Boris Godounov  (Khaikin; Ghiaurov, Reshetin, Spiess, Vedernikov, Cvejic)  (3-Gala 100.626)
OP1266. BORIS GODOUNOV, Broadcast Performance, 6 May, 1972, w.Khaikin Cond. RAI Ensemble, Roma; Nicolai Ghiaurov, Mark Reshetin, Ludovic Spiess, Aleksandr Vedernikov, Ljubomir Bodurov, Biserka Cvejic, etc.; BORIS GODOUNOV (in Bulgarian) – Excerpts, Live Performance, 17 April, 1959, w.Naidenov Cond. Sofia National Opera Ensemble; Christo Brambarov, Nicolai Ghiaurov & Dmiter Uzunov. (Portugal) 3-Gala 100.626. - 8712177049783

CRITIC REVIEWS:

"This 1972 summit meeting of past, present and future Boris basses has Nicolai Ghiaurov in his prime, occupying the title-role....and Alexander Vedernikov (who recorded Boris a decade later) as Varlaam - outdoing each other with vocal and theatrical greatness - commanded by the authoritative baton of Boris Khaikin."

- David Patrick Stearns, GRAMOPHONE, Aug., 2009



"The basso-cantante, Mark Reshetin was born on 15 February, 1931, and died in 2001. In 1956 he graduated from the Moscow Conservatory having studied with V.Politkovsky. He sang at the Bolshoi between 1956 and 1977. In 1966 he was sent to La Scala to continue his training, performing the role of Dosifei on that stage in their 1967 premiere of KHOVANSHCHINA. His repertoire included the roles of Ivan Susanin, Pimen (above), Prince Yuri (THE ENCHANTRESS), Gremin, Méphistophèles and Don Basilio."

- Mike Weston



“Boris Emmanuilovich Khaikin was a Russian Jewish conductor who was named a People's Artist of the USSR in 1972. Khaykin was born in Minsk, then part of the Russian Empire. He studied at the Moscow Conservatory under Nikolai Malko and Konstantin Saradzhev.
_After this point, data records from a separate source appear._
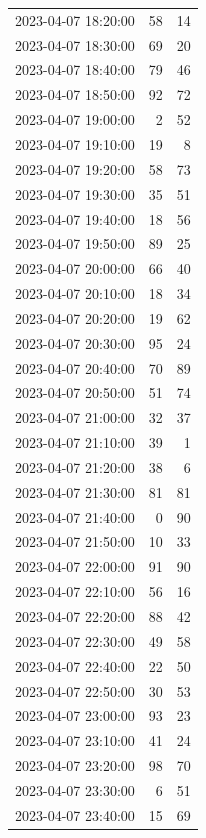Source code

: \documentclass[
  letterpaper,
  DIV=11,
  numbers=noendperiod]{scrartcl}
\begin{document}
\begin{tabular}{lrr}
2023-04-07 18:20:00 &    58 &    14 \\
2023-04-07 18:30:00 &    69 &    20 \\
2023-04-07 18:40:00 &    79 &    46 \\
2023-04-07 18:50:00 &    92 &    72 \\
2023-04-07 19:00:00 &     2 &    52 \\
2023-04-07 19:10:00 &    19 &     8 \\
2023-04-07 19:20:00 &    58 &    73 \\
2023-04-07 19:30:00 &    35 &    51 \\
2023-04-07 19:40:00 &    18 &    56 \\
2023-04-07 19:50:00 &    89 &    25 \\
2023-04-07 20:00:00 &    66 &    40 \\
2023-04-07 20:10:00 &    18 &    34 \\
2023-04-07 20:20:00 &    19 &    62 \\
2023-04-07 20:30:00 &    95 &    24 \\
2023-04-07 20:40:00 &    70 &    89 \\
2023-04-07 20:50:00 &    51 &    74 \\
2023-04-07 21:00:00 &    32 &    37 \\
2023-04-07 21:10:00 &    39 &     1 \\
2023-04-07 21:20:00 &    38 &     6 \\
2023-04-07 21:30:00 &    81 &    81 \\
2023-04-07 21:40:00 &     0 &    90 \\
2023-04-07 21:50:00 &    10 &    33 \\
2023-04-07 22:00:00 &    91 &    90 \\
2023-04-07 22:10:00 &    56 &    16 \\
2023-04-07 22:20:00 &    88 &    42 \\
2023-04-07 22:30:00 &    49 &    58 \\
2023-04-07 22:40:00 &    22 &    50 \\
2023-04-07 22:50:00 &    30 &    53 \\
2023-04-07 23:00:00 &    93 &    23 \\
2023-04-07 23:10:00 &    41 &    24 \\
2023-04-07 23:20:00 &    98 &    70 \\
2023-04-07 23:30:00 &     6 &    51 \\
2023-04-07 23:40:00 &    15 &    69 \\

\end{tabular}
\end{document}
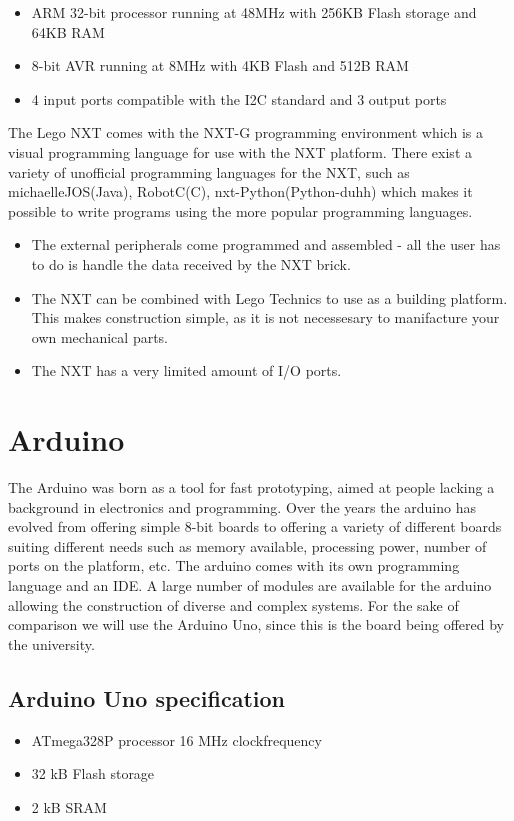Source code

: \begin{itemize}
  \item ARM 32-bit processor running at 48MHz with 256KB Flash storage and 64KB RAM
  \item 8-bit AVR running at 8MHz with 4KB Flash and 512B RAM
  \item 4 input ports compatible with the I2C standard and 3 output ports
\end{itemize}

The Lego NXT comes with the NXT-G programming environment which is a visual
programming language for use with the NXT platform. There exist a variety of
unofficial programming languages for the NXT, such as michael{leJOS(Java), RobotC(C), nxt-Python(Python-duhh)}
which makes it possible to write programs using the more popular programming languages.

\begin{itemize}
  \item The external peripherals come programmed and assembled - all the user
  has to do is handle the data received by the NXT brick.
  \item The NXT can be combined with Lego Technics to use as a building
  platform. This makes construction simple, as it is not necessesary to
  manifacture your own mechanical parts.
  \item The NXT has a very limited amount of I/O ports.
\end{itemize}

\section{Arduino}
The Arduino was born as a tool for fast prototyping, aimed at people lacking a
background in electronics and programming. Over the years the arduino has
evolved from offering simple 8-bit boards to offering a variety of different
boards suiting different needs such as memory available, processing power,
number of ports on the platform, etc. The arduino comes with its own
programming language and an IDE. A large number of modules are available for
the arduino allowing the construction of diverse and complex systems\Source. For the sake
of comparison we will use the Arduino Uno, since this is the board being offered by
the university.

\subsection{Arduino Uno specification}
\begin{itemize}
  \item ATmega328P processor 16 MHz clockfrequency
  \item 32 kB Flash storage
  \item 2 kB SRAM
\end{itemize}

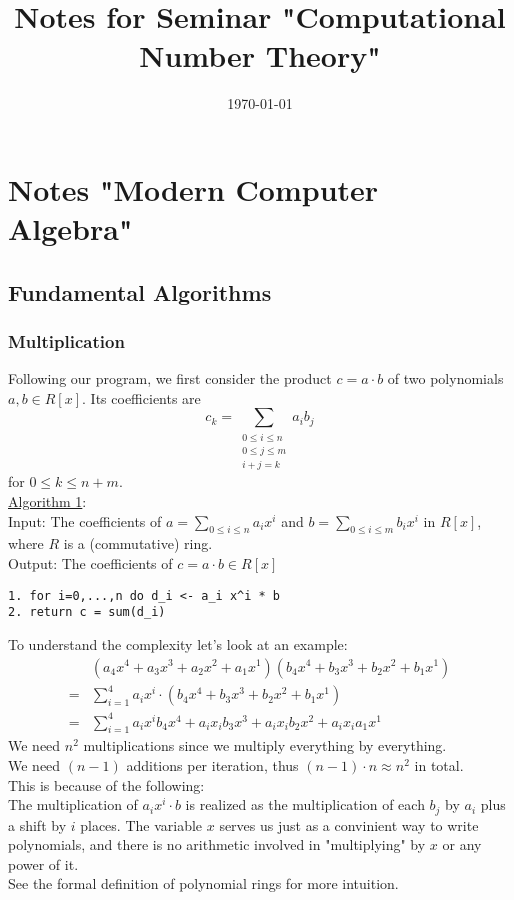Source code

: \documentclass{article}
\title{Notes for Seminar "Computational Number Theory"}
\date{\today}
\begin{document}
\maketitle
\section{Notes "Modern Computer Algebra"}
\subsection{Fundamental Algorithms}
\subsubsection{Multiplication}
Following our program, we first consider the product $c = a \cdot b$ of two polynomials $a,b \in R[x]$. Its
coefficients are
\[
	c_k = \sum_{\substack{0 \leq i \leq n\\0 \leq j \leq m\\i+j=k}} a_ib_j
\]
for $0 \leq k \leq n+m$.\\
\underline{Algorithm 1}:\\
Input: The coefficients of $a = \sum_{0 \leq i \leq n} a_ix^i$ and $b=\sum_{0 \leq i \leq m} b_i x^i$ in $R[x]$,
where $R$ is a (commutative) ring.\\
Output: The coefficients of $c = a \cdot b \in R[x]$
\begin{verbatim}
1. for i=0,...,n do d_i <- a_i x^i * b
2. return c = sum(d_i)
\end{verbatim}
To understand the complexity let's look at an example:
\begin{align*}
	&(a_4 x^4 + a_3 x^3 + a_2 x^2 + a_1 x^1)(b_4 x^4 + b_3 x^3 + b_2 x^2 + b_1 x^1)\\
	=& \sum_{i=1}^4 a_i x^i \cdot (b_4 x^4 + b_3 x^3 + b_2 x^2 + b_1 x^1)\\
	=& \sum_{i=1}^4 a_i x^i b_4 x^4 + a_i x_i b_3 x^3 + a_i x_i b_2 x^2 + a_i x_i a_1 x^1
\end{align*}
We need $n^2$ multiplications since we multiply everything by everything.\\
We need $(n-1)$ additions per iteration, thus $(n-1)\cdot n \approx n^2$ in total.\\
This is because of the following:\\
The multiplication of $a_ix^i \cdot b$ is realized as the multiplication of each $b_j$ by $a_i$ plus a shift by $i$
places. The variable $x$ serves us just as a convinient way to write polynomials, and there is no arithmetic involved
in "multiplying" by $x$ or any power of it.\\
See the formal definition of polynomial rings for more intuition.
\end{document}
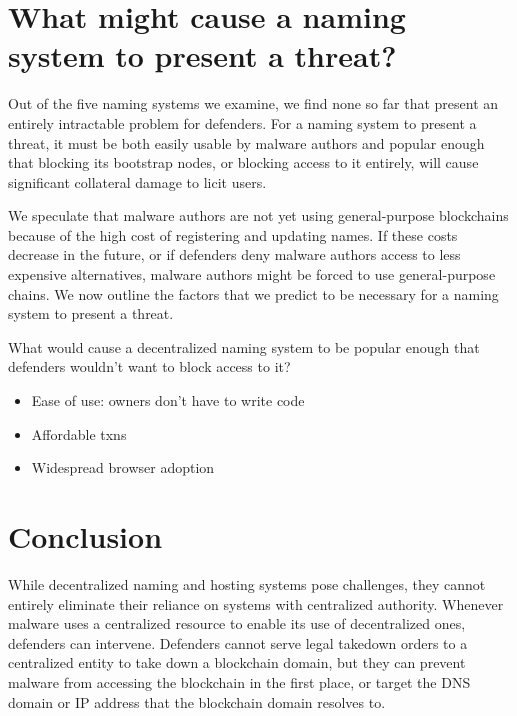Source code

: \documentclass[10pt,sigconf,letterpaper]{acmart}
\begin{document}
\section{What might cause a naming system to present a threat?}

Out of the five naming systems we examine, we find none so far that present an 
entirely intractable problem for defenders. For a naming system to present a  
threat, it must be both easily usable by malware authors and 
popular enough that blocking its bootstrap nodes, or blocking 
access to it entirely, will cause significant collateral damage to licit users.

We speculate that malware authors are not yet using general-purpose 
blockchains 
because of the high cost of registering and updating names. If these costs 
decrease in the future, or if defenders deny malware authors access to less 
expensive alternatives, malware authors might be 
forced to use general-purpose chains. We now outline the factors that we 
predict to be necessary for a naming system to present a threat. 

What would cause a decentralized naming system to be popular enough that 
defenders wouldn't want to block access to it?
\begin{itemize}
	\item Ease of use: owners don't have to write code
	\item Affordable txns
	\item Widespread browser adoption
\end{itemize}

\section{Conclusion}

While decentralized naming and hosting systems pose challenges, they cannot 
entirely 
eliminate their reliance on systems with centralized authority. Whenever 
malware uses a centralized 
resource to enable its use of decentralized ones, defenders can intervene. 
Defenders cannot serve 
legal takedown orders to a centralized entity to take 
down a blockchain domain, but they can prevent malware from accessing the 
blockchain in the first 
place, or target the DNS domain or IP address that the blockchain domain 
resolves to.
\end{document}
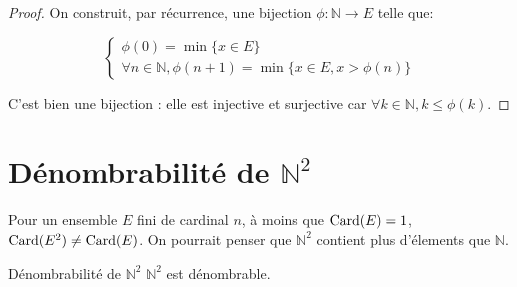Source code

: \documentclass[a4paper,french,final]{memoir}
\begin{document}
\begin{proof}
	On construit, par récurrence, une bijection $\phi : \mathbb{N} \to E$ telle que: 
	
	\[\left\lbrace \begin{array}{c}
	\phi(0) = \min \{x \in E\} \\
	\forall n \in \mathbb{N}, \phi(n+1) = \min \{x \in E, x > \phi(n) \}
	\end{array} \right.\]
	
	C'est bien une bijection : elle est injective et surjective car $\forall k \in \mathbb{N}, k \leq \phi(k)$. 
\end{proof}

\section{\texorpdfstring{Dénombrabilité de $\mathbb{N}^2$}{Dénombrabilité de N²}}

Pour un ensemble $E$ fini de cardinal $n$, à moins que $\operatorname{Card}(E) = 1$, $\operatorname{Card}(E^2) \neq \operatorname{Card}(E)$. On pourrait penser que $\mathbb{N}^2 $ contient plus d'élements que $\mathbb{N}$. 

\begin{theoremb}{Dénombrabilité de $\mathbb{N}^2$}{}
	$\mathbb{N}^2$ est dénombrable. 
\end{theoremb}
\end{document}
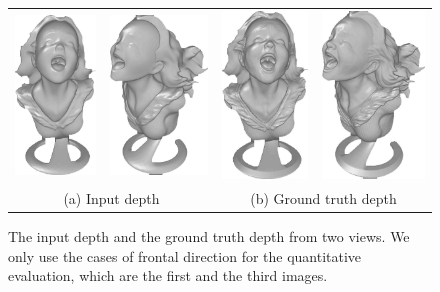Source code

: \begin{figure}[!ht]
\centering
\setlength{\tabcolsep}{2.2em} %
 {\renewcommand{\arraystretch}{0.9}%
\begin{tabular}{c c | c c}
   \includegraphics[height = 0.28\linewidth]{figures/result/comp_input_shape.pdf}&
   \includegraphics[height = 0.28\linewidth]{figures/result/comp_input_shape_side.pdf}  &
   \includegraphics[height = 0.28\linewidth]{figures/result/comp_gt_shape.pdf}  &
   \includegraphics[height = 0.28\linewidth]{figures/result/comp_gt_shape_side.pdf}  \\
\multicolumn{2}{c}{\small (a) Input depth} & \multicolumn{2}{c}{\small (b) Ground truth depth}\\
 \end{tabular}}
\caption{The input depth and the ground truth depth from two views. We only use the cases of frontal direction for the quantitative evaluation, which are the first and the third images.}
\label{fig:result_depth}
\end{figure}
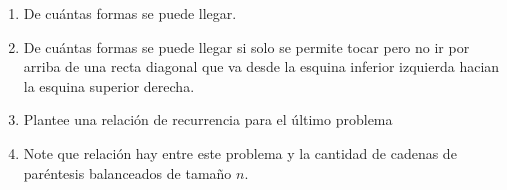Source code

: \documentclass{article}
\begin{document}
\begin{enumerate}
        \begin{enumerate}
            \item De cu\'antas formas se puede llegar.
            \item De cu\'antas formas se puede llegar si solo se permite tocar pero no ir por arriba de una recta diagonal que va desde la esquina inferior izquierda hacian la esquina superior derecha. 
            \item Plantee una relaci\'on de recurrencia para el \'ultimo problema
            \item Note que relaci\'on hay entre este problema y la cantidad de cadenas de par\'entesis balanceados de tamaño $n$.
        \end{enumerate}
\end{enumerate}
\end{document}
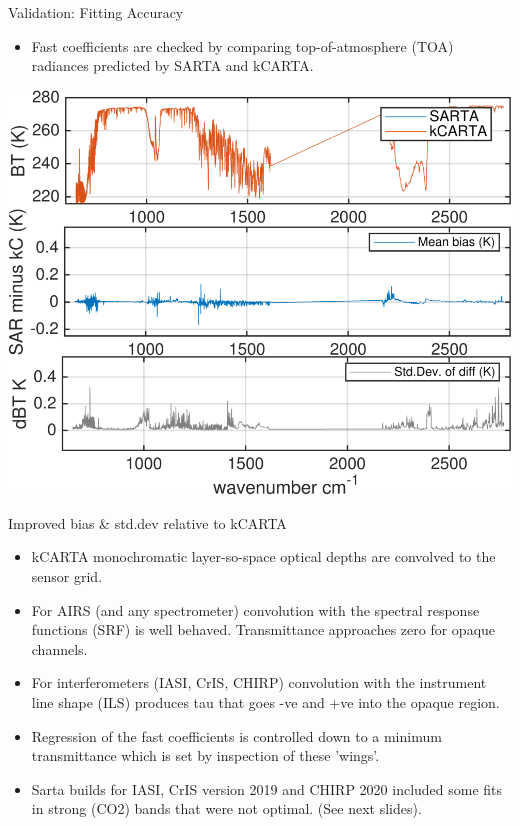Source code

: \documentclass[10pt,t]{beamer}
\begin{document}
\begin{frame}[shrink=5]{Validation: Fitting Accuracy}


\begin{itemize}
    \item Fast coefficients are checked by comparing top-of-atmosphere (TOA) radiances predicted by SARTA and kCARTA.
   \end{itemize}
    \begin{center}
    \includegraphics[width=0.6\linewidth]{./Figs/kc_sar_airs_l1c_mean_bias_stdv_sea_6angs_aslp.png}
  \end{center}
  
\end{frame}
\begin{frame}{Improved bias \& std.dev relative to kCARTA}

  \begin{itemize}
  \item kCARTA monochromatic layer-so-space optical depths are convolved to the sensor grid.
  \item For AIRS (and any spectrometer) convolution with the spectral response functions (SRF) is well behaved. Transmittance approaches zero for opaque channels.
  \item For interferometers (IASI, CrIS, CHIRP) convolution with the instrument line shape (ILS) produces tau that goes -ve and +ve into the opaque region.
  \item Regression of the fast coefficients is controlled down to a minimum transmittance which is set by inspection of these 'wings'.
  \item Sarta builds for IASI, CrIS version 2019 and CHIRP 2020 included some fits in strong (CO2) bands that were not optimal. (See next slides).
  \end{itemize}

\end{frame}
\end{document}
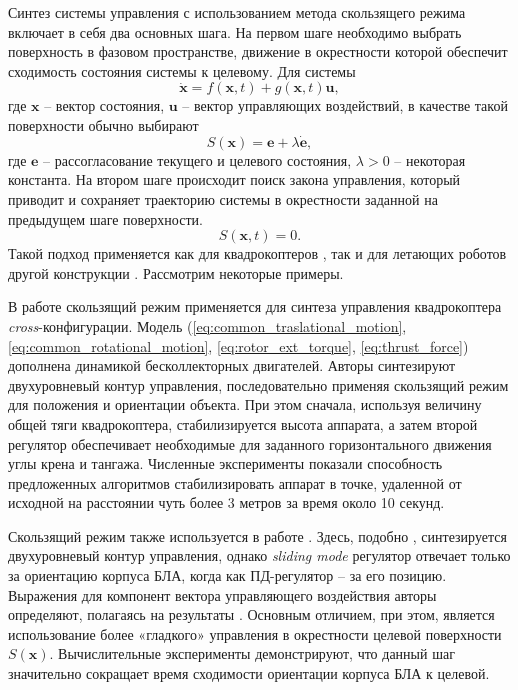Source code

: Синтез системы управления с использованием метода скользящего режима включает в себя два основных шага. На первом шаге необходимо выбрать поверхность в фазовом пространстве, движение в окрестности которой обеспечит сходимость состояния системы к целевому. Для системы
\begin{equation} \label{eq:slide_mode_system}
\dot{\bm x} = f(\bm x, t) + g( \bm x, t) \bm u,
\end{equation}
где $\bm x$ -- вектор состояния, $\bm u$ -- вектор управляющих воздействий, в качестве такой поверхности обычно выбирают \cite{Samir01}
\begin{equation} \label{eq:slide_mode_S}
S(\bm x) = \bm e + \lambda \dot{\bm e},
\end{equation}
где $\bm e$ -- рассогласование текущего и целевого состояния, $\lambda > 0$ -- некоторая константа. На втором шаге происходит поиск закона управления, который приводит и сохраняет траекторию системы в окрестности заданной на предыдущем шаге поверхности.
\begin{equation} \label{eq:slide_mode_on_S}
S(\bm x,t) = 0.
\end{equation}
Такой подход применяется как для квадрокоптеров \cite{Stevanovic01, Lebedev01, Xu01}, так и для летающих роботов другой конструкции \cite{Yih01, Zhu01}. Рассмотрим некоторые примеры.

В работе \cite{Samir01} скользящий режим применяется для синтеза управления квадрокоптера \textit{cross}-конфигурации.
Модель (\ref{eq:common_traslational_motion}, \ref{eq:common_rotational_motion}, \ref{eq:rotor_ext_torque}, \ref{eq:thrust_force}) дополнена динамикой бесколлекторных двигателей.
Авторы синтезируют двухуровневый контур управления, последовательно применяя скользящий режим для положения и ориентации объекта. При этом сначала, используя величину общей тяги квадрокоптера, стабилизируется высота аппарата, а затем второй регулятор обеспечивает необходимые для заданного горизонтального движения углы крена и тангажа. Численные эксперименты показали способность предложенных алгоритмов стабилизировать аппарат в точке, удаленной от исходной на расстоянии чуть более 3 метров за время около 10 секунд.

Скользящий режим также используется в работе \cite{Runcharoon01}. Здесь, подобно \cite{Samir01}, синтезируется двухуровневый контур управления, однако \textit{sliding mode} регулятор отвечает только за ориентацию корпуса БЛА, когда как ПД-регулятор -- за его позицию. Выражения для компонент вектора управляющего воздействия авторы определяют, полагаясь на результаты \cite{Slotine01}. Основным отличием, при этом, является использование более «гладкого» управления в окрестности целевой поверхности $S(\bm x)$. Вычислительные эксперименты демонстрируют, что данный шаг значительно сокращает время сходимости  ориентации корпуса БЛА к целевой.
He was artistic director of the Little Leningrad Opera Theatre in 1936-43 and the principal conductor at the Kirov Theatre in 1944-53, where he conducted the première of Sergei Prokofiev's BETROTHAL IN A MONASTERY on 3 November 1946. He moved to the Bolshoi Theatre in 1954.”